Langsam und verwirrt sah er sich um: Er befand sich in einem Raum der sich weit in alle Richtungen erstreckte, ähnlich einer gigantischen Blase im Gestein. Schwarze, von Diamanten gesäumte Wege führten zu der Erhöhung in der Mitte der Höhle, auf der er sich befand. Links von ihm lag ein finsterer See, dessen dunkle Wellen an schwarzen Sandstränden eine unheimliche Melodie spielten. Licht kam von einer kleinen Sphäre, die sich über ihnen positioniert hatte, fast wie eine Miniaturausgabe der Sonne. Ihr Glanz war golden, aber kühl und nicht so wie warm wie das Flackern eines Feuers. Er war wieder zurück in der Realität.
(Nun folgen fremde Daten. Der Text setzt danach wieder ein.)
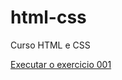 # html-css
 Curso HTML e CSS

<a href="https://douglaskato.github.io/html-css/exercicios/ex001/index.html">Executar o exercicio 001</a>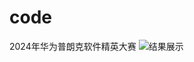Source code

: # code
2024年华为普朗克软件精英大赛
![结果展示](https://github.com/Calendarling/huwweisoft/assets/143824692/fe5b08de-d36e-4750-b9ff-b1a7ec4155d1)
Neben ihm regten sich allmählich Marie und Laila, weiter entfernt erwachten gerade Kleopatra, Adrian und Elias aus ihrem langen Schlaf. Als er vorsichtig mit wackligen Beinen aufstand, da seine Knie nach der Illusion offenbar noch zu schwach waren, um ihn vollkommen sicher zu stützen, bemerkte er wogegen er die ganze Zeit gelehnt hatte: Die weiße Steintruhe, die den Schatz beinhaltete.
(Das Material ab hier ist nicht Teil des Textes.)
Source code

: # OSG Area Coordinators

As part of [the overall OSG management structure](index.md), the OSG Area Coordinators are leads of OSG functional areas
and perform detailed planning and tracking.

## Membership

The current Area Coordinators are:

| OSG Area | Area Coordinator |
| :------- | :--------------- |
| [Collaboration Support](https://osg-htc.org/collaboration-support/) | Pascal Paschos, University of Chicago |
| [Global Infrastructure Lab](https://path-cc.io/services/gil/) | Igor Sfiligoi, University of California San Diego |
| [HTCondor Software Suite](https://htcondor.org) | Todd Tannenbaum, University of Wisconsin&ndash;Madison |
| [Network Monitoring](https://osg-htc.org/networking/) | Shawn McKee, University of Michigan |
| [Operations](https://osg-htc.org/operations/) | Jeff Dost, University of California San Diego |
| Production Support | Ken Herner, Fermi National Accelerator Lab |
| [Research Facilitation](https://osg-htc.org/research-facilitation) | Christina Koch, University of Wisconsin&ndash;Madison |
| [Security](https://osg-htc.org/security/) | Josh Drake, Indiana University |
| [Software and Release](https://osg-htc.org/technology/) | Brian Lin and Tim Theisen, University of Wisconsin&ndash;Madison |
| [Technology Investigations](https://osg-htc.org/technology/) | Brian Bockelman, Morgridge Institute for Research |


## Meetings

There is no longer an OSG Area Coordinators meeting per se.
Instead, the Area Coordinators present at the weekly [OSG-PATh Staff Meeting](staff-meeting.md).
„Was … was ist passiert?“, fragte er sich, seine Stimme nach der langen Stille etwas heiser. Hatte er nicht gerade eben noch verloren? Er hatte doch aufgegeben, oder? Warum war er dann wieder hier und wieso fühlte er sich so merkwürdig? Bedächtig und darauf achtend nicht hinzufallen trottete er ein wenig um den Schatz herum, während er hinter sich das Stöhnen Adrians vernehmen konnte, es aber getrost ignorierte. Seine Auffassung war seltsam getrübt, seine Gedanken schleichend und nur schleppend alles verarbeitend. In einer Pfütze in der Nähe konnte er sein Spiegelbild erkennen. Da traf es ihn.
„Was?! Was soll das?!“
Er trug immer noch denselben affigen Aufzug, den er schon in Pieros verdammten Zirkus angehabt hatte. Kein Wunder, dass er sich die ganze Zeit so merkwürdig gefühlt hatte, in diesem Kostüm konnte einem ja auch nichts Anderes als unwohl sein. Mit einem Schlag war seine gesamte Energie wieder zurückgekehrt, sein Kopf wurde klarer und er spürte das große Verlangen jemanden mit weißer Schminke und orangeroten Augen ins dümmlich lächelnde Gesicht zu schlagen.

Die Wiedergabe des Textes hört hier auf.